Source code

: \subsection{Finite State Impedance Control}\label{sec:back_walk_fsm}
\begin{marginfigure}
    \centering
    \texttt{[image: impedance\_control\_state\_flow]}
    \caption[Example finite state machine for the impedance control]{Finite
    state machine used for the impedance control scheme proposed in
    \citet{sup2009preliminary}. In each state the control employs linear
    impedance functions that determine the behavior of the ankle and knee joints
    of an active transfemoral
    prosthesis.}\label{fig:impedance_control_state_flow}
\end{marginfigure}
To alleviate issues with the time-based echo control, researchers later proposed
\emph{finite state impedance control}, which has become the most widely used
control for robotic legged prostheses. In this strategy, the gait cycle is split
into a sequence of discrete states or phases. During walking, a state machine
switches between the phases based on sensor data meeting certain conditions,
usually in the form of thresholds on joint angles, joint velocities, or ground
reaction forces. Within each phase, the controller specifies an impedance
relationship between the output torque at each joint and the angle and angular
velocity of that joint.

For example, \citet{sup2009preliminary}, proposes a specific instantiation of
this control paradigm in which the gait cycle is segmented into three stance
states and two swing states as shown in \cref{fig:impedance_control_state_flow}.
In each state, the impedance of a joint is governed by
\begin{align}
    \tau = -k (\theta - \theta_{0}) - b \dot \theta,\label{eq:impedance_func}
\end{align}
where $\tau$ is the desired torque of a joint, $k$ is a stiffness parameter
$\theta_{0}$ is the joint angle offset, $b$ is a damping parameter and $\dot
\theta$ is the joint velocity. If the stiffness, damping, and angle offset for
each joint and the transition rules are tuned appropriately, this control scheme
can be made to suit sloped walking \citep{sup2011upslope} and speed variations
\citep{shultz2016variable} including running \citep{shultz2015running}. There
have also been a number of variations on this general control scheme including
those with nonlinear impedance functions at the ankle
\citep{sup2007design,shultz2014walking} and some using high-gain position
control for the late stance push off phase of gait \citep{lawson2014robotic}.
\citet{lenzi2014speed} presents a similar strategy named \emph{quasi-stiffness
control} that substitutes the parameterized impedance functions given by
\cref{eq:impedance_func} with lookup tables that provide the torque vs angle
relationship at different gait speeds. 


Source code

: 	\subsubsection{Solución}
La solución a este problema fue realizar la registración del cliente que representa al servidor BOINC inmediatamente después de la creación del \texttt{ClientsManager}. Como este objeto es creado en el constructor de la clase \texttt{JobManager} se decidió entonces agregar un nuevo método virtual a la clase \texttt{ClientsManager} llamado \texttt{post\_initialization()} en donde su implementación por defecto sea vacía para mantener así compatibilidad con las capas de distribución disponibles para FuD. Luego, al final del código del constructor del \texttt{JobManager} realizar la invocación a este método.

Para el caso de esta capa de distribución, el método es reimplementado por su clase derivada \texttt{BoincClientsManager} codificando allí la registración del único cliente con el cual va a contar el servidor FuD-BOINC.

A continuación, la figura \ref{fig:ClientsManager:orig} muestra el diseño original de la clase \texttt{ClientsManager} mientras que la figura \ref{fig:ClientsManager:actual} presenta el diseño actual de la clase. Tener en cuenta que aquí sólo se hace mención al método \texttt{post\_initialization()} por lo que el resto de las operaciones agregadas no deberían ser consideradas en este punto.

════════

▶ Activity
Write the material out again in its entirety, exactly as shown.

▶ Result of this task
Source code

: \subsection{Finite State Impedance Control}\label{sec:back_walk_fsm}
\begin{marginfigure}
    \centering
    \texttt{[image: impedance\_control\_state\_flow]}
    \caption[Example finite state machine for the impedance control]{Finite
    state machine used for the impedance control scheme proposed in
    \citet{sup2009preliminary}. In each state the control employs linear
    impedance functions that determine the behavior of the ankle and knee joints
    of an active transfemoral
    prosthesis.}\label{fig:impedance_control_state_flow}
\end{marginfigure}
To alleviate issues with the time-based echo control, researchers later proposed
\emph{finite state impedance control}, which has become the most widely used
control for robotic legged prostheses. In this strategy, the gait cycle is split
into a sequence of discrete states or phases. During walking, a state machine
switches between the phases based on sensor data meeting certain conditions,
usually in the form of thresholds on joint angles, joint velocities, or ground
reaction forces. Within each phase, the controller specifies an impedance
relationship between the output torque at each joint and the angle and angular
velocity of that joint.

For example, \citet{sup2009preliminary}, proposes a specific instantiation of
this control paradigm in which the gait cycle is segmented into three stance
states and two swing states as shown in \cref{fig:impedance_control_state_flow}.
In each state, the impedance of a joint is governed by
\begin{align}
    \tau = -k (\theta - \theta_{0}) - b \dot \theta,\label{eq:impedance_func}
\end{align}
where $\tau$ is the desired torque of a joint, $k$ is a stiffness parameter
$\theta_{0}$ is the joint angle offset, $b$ is a damping parameter and $\dot
\theta$ is the joint velocity. If the stiffness, damping, and angle offset for
each joint and the transition rules are tuned appropriately, this control scheme
can be made to suit sloped walking \citep{sup2011upslope} and speed variations
\citep{shultz2016variable} including running \citep{shultz2015running}. There
have also been a number of variations on this general control scheme including
those with nonlinear impedance functions at the ankle
\citep{sup2007design,shultz2014walking} and some using high-gain position
control for the late stance push off phase of gait \citep{lawson2014robotic}.
\citet{lenzi2014speed} presents a similar strategy named \emph{quasi-stiffness
control} that substitutes the parameterized impedance functions given by
\cref{eq:impedance_func} with lookup tables that provide the torque vs angle
relationship at different gait speeds. 


Source code

: 	\subsubsection{Solución}
La solución a este problema fue realizar la registración del cliente que representa al servidor BOINC inmediatamente después de la creación del \texttt{ClientsManager}. Como este objeto es creado en el constructor de la clase \texttt{JobManager} se decidió entonces agregar un nuevo método virtual a la clase \texttt{ClientsManager} llamado \texttt{post\_initialization()} en donde su implementación por defecto sea vacía para mantener así compatibilidad con las capas de distribución disponibles para FuD. Luego, al final del código del constructor del \texttt{JobManager} realizar la invocación a este método.

Para el caso de esta capa de distribución, el método es reimplementado por su clase derivada \texttt{BoincClientsManager} codificando allí la registración del único cliente con el cual va a contar el servidor FuD-BOINC.

A continuación, la figura \ref{fig:ClientsManager:orig} muestra el diseño original de la clase \texttt{ClientsManager} mientras que la figura \ref{fig:ClientsManager:actual} presenta el diseño actual de la clase. Tener en cuenta que aquí sólo se hace mención al método \texttt{post\_initialization()} por lo que el resto de las operaciones agregadas no deberían ser consideradas en este punto.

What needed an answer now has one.